→ **How to complete this task**:
Your answer should hold each line of the material that contains the word "they".

→ **Information provided**:
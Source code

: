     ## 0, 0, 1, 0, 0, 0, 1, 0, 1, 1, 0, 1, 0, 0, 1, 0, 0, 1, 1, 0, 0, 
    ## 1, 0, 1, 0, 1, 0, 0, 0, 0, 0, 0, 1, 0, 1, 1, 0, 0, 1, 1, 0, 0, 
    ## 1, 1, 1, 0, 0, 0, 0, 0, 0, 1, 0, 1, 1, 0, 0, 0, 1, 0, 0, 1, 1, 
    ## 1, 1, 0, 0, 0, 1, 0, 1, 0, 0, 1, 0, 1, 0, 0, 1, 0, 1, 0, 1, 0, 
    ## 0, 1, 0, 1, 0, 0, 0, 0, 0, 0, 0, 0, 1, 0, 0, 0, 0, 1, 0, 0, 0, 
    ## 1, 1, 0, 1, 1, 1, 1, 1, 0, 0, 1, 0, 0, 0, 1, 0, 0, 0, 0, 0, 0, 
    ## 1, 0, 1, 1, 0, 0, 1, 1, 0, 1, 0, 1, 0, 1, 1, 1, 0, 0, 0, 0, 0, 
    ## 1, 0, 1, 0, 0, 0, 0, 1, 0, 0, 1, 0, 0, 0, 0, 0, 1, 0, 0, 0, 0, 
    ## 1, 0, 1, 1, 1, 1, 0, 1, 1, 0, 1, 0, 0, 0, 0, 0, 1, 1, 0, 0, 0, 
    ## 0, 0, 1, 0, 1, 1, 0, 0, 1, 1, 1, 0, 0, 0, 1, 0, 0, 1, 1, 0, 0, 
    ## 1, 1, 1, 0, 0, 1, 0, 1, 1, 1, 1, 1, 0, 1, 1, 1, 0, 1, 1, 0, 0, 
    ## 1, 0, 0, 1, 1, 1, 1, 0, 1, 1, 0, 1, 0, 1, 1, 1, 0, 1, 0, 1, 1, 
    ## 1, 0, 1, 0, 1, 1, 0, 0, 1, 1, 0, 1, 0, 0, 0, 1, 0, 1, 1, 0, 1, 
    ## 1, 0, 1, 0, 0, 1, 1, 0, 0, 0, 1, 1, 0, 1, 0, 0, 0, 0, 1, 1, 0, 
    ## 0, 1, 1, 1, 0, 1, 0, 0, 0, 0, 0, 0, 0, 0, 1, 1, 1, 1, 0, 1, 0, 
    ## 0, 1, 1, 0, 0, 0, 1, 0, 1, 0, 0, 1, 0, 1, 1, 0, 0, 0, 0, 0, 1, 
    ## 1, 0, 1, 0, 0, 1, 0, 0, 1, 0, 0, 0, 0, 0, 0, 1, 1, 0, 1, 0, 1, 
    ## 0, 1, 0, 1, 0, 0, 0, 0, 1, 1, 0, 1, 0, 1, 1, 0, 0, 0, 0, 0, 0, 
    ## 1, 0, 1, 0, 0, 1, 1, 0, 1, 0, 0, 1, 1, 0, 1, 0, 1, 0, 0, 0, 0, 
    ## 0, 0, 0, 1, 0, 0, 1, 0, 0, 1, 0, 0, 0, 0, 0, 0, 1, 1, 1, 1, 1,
* * *
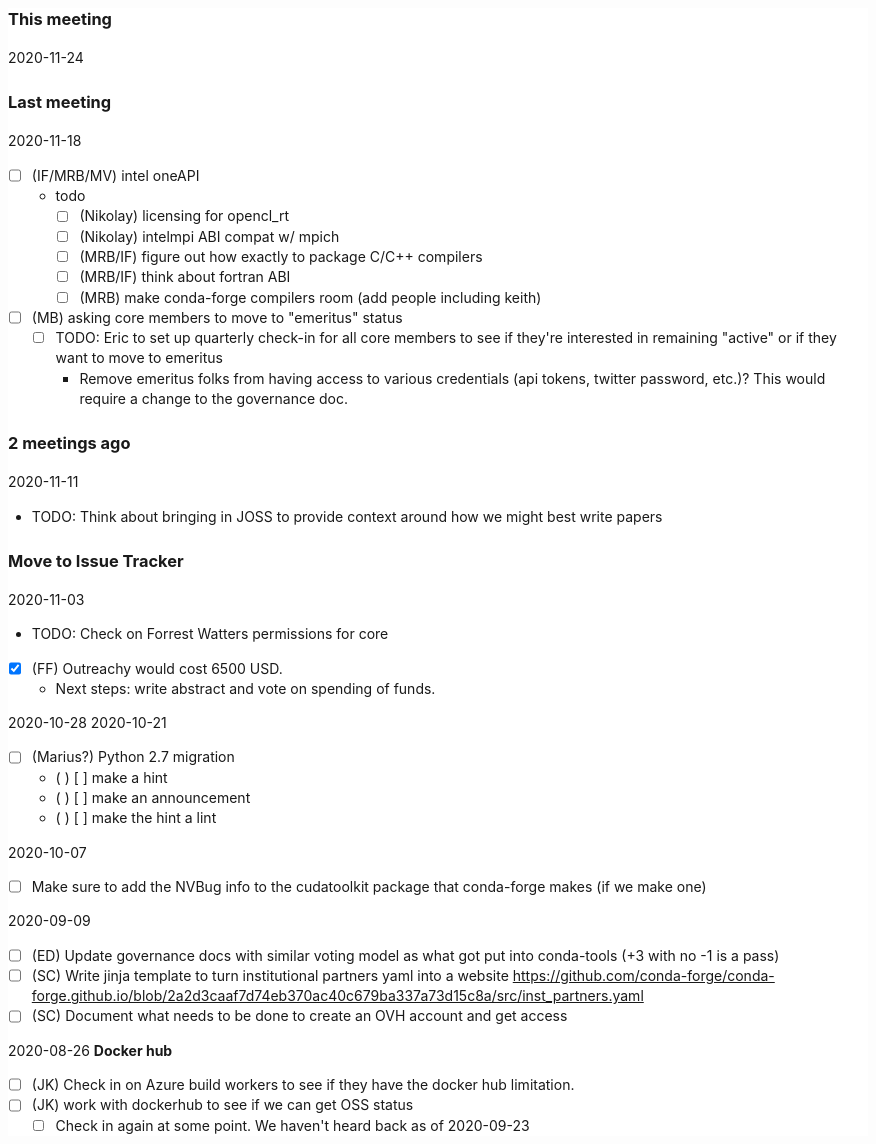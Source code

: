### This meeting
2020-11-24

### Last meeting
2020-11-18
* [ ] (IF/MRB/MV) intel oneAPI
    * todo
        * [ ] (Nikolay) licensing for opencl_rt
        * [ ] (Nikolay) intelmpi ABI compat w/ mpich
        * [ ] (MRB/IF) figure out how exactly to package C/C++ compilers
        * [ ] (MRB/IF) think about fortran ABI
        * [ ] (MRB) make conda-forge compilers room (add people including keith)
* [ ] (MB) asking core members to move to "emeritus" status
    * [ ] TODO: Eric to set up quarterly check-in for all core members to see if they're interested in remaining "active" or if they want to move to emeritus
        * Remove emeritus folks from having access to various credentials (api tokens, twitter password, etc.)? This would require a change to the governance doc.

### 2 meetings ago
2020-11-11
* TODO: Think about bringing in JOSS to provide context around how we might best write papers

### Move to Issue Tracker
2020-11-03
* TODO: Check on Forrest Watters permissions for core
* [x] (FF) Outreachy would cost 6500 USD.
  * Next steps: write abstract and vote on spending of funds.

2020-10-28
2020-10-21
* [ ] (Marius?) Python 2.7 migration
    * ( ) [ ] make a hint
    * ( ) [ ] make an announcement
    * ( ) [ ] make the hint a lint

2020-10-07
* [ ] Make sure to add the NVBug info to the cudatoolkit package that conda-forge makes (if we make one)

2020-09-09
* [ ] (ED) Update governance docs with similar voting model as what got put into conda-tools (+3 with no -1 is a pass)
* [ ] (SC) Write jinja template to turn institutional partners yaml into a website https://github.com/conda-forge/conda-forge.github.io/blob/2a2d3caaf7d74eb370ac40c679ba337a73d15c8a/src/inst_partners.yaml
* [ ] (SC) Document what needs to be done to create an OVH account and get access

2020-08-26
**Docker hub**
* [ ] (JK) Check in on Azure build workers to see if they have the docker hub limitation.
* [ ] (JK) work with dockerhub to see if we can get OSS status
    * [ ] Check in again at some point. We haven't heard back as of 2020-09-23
* * *
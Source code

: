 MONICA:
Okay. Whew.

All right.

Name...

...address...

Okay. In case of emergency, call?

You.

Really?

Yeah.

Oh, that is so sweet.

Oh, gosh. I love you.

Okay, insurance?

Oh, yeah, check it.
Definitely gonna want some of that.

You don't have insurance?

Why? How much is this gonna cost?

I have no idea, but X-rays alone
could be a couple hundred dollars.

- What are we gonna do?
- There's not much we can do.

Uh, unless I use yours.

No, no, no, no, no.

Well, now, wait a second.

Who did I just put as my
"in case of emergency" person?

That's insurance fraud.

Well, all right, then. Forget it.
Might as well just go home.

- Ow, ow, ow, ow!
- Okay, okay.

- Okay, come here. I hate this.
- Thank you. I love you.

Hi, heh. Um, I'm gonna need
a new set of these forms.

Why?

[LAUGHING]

→ **Response area**:
    * [ ] TODO: Eric to set up quarterly check-in for all core members to see if they're interested in remaining "active" or if they want to move to emeritus
* [ ] (JK) Check in on Azure build workers to see if they have the docker hub limitation.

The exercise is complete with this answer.